Однако затишье не привело к успокоению. Чувство близкой опасности и необходимость встретить ее во всеоружии с помощью более совершенной разведки и контрразведки вызвали коренную реформу служб безопасности в начале февраля. Наркомат внутренних дел разделился: НКВД стал заниматься внутренними делами, а НКГБ сосредоточился на внешних проблемах{668}. В начале февраля Меркулов, глава НКГБ, обратил внимание Сталина на тот факт, что германское Верховное командование «проводит систематическую подготовку к войне против Советского Союза». Инструктаж старших германских офицеров с использованием оперативных карт показывал намерение отделить Европейскую часть СССР, от Ленинграда до Черного моря, и создать там государство с дружественным Германии правительством. Война имела целью обеспечить полный контроль над индустриальными центрами России{669}. Общий рапорт подкреплялся многочисленными донесениями стратегической разведки. Типичный случай представляло донесение о визите некоего обергруппенфюрера, награжденного Железным крестом, к одному доктору в Бухаресте. Разговорившись, он поведал об отказе от планов нападения на Англию. Германская армия, пояснил он, состоит из 10 миллионов отборных солдат, которые «подыхают со скуки» и жаждут боя. Военная машина не может оставаться «без дела». Затем он развернул следующие планы:
«Мы идем на Украину и на Балтийский край. Мы забираем под свое влияние всю Европу. Большевикам не будет места за Уралом.

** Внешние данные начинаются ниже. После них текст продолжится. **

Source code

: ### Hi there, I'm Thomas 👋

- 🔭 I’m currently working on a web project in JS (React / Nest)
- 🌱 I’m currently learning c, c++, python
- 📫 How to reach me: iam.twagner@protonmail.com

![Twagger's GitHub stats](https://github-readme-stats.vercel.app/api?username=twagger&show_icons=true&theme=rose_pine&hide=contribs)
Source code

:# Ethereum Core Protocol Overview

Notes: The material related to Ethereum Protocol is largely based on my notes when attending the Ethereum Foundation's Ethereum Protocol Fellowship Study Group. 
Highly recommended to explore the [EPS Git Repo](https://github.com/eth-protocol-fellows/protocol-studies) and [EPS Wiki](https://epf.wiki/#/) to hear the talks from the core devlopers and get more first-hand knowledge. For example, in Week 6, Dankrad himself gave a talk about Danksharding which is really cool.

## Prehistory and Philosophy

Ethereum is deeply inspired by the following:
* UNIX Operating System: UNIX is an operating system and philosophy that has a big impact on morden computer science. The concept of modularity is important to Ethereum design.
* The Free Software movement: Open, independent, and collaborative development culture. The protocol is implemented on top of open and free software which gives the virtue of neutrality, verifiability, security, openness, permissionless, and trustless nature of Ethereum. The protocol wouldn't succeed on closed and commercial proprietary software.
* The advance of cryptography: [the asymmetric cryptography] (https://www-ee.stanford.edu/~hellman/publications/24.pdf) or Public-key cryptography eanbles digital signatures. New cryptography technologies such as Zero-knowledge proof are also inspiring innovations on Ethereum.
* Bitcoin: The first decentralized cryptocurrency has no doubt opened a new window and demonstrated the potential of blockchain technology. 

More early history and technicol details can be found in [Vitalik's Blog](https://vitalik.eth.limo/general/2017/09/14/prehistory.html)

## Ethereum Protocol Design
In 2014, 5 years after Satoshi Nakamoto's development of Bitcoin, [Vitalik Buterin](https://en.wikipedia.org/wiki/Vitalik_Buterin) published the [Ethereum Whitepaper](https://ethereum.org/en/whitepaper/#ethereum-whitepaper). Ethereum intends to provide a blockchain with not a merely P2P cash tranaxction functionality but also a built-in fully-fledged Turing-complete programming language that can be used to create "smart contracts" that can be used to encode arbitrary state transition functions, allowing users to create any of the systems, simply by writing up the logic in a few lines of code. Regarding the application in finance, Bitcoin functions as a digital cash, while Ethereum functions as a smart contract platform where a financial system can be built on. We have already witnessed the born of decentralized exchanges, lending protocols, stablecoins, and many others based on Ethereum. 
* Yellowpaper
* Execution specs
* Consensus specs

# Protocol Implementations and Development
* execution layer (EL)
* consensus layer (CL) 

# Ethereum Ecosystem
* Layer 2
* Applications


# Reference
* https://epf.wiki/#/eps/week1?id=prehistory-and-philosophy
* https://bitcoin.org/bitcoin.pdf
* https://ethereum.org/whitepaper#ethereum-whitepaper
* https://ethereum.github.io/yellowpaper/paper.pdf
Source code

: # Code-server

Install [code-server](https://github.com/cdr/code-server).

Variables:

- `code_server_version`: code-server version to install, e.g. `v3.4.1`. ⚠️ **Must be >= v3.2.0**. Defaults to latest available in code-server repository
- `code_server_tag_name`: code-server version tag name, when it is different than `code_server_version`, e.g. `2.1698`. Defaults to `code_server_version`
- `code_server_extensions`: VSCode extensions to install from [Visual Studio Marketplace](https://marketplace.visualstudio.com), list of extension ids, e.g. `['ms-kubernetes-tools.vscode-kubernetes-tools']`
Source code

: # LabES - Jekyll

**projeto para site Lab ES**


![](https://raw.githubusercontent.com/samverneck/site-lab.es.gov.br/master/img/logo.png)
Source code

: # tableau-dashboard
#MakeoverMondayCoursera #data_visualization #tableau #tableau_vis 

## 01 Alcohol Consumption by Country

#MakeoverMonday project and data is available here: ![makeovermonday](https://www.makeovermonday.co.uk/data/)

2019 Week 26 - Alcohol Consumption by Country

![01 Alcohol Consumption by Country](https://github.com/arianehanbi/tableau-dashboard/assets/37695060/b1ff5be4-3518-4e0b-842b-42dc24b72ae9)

Фюрер теперь решил ударить и освободить Европу от сегодняшних и завтрашних врагов. Мы не можем допустить в Европе новых порядков, не очистив Европу от врагов этого порядка. Наш поход на Россию будет военной прогулкой. Губернаторы по колонизации уже назначены в Одессу, Киев и другие города»{670}.
Из Берлина «Старшина» предупреждал, что разведывательные полеты над Советским Союзом «проводятся полным ходом». Самолеты, взлетающие из Бухареста, Кенигсберга и Киркенеса, перекрывают границу по всей длине. Фотографии сортируются в Департаменте разведки военно-воздушных сил. Возможность сопротивления русских отвергается с ходу, и, по общему мнению, Красная Армия развалится за восемь дней. Постоянная сосредоточенность Сталина на юго-западных границах была совершенно оправданной, так как основная масса информации свидетельствовала о намерении Гитлера лишить Советский Союз его экономической и индустриальной базы на Украине. После завоевания Украины вермахт собирался двинуться на Кавказ и севернее к Уральским горам и завершить всю операцию за 25 дней{671}. Эти выводы подтверждал «Корсиканец», заключавший, что Гальдер «рассчитывает на… молниеносную оккупацию» Украины и захват бакинских нефтепромыслов в целости и сохранности считает «легкой задачей». Кроме того, Комитету четырехлетнего планирования были даны инструкции подготовить список экономических ресурсов, которые может получить Германия в результате оккупации Европейской России{672}.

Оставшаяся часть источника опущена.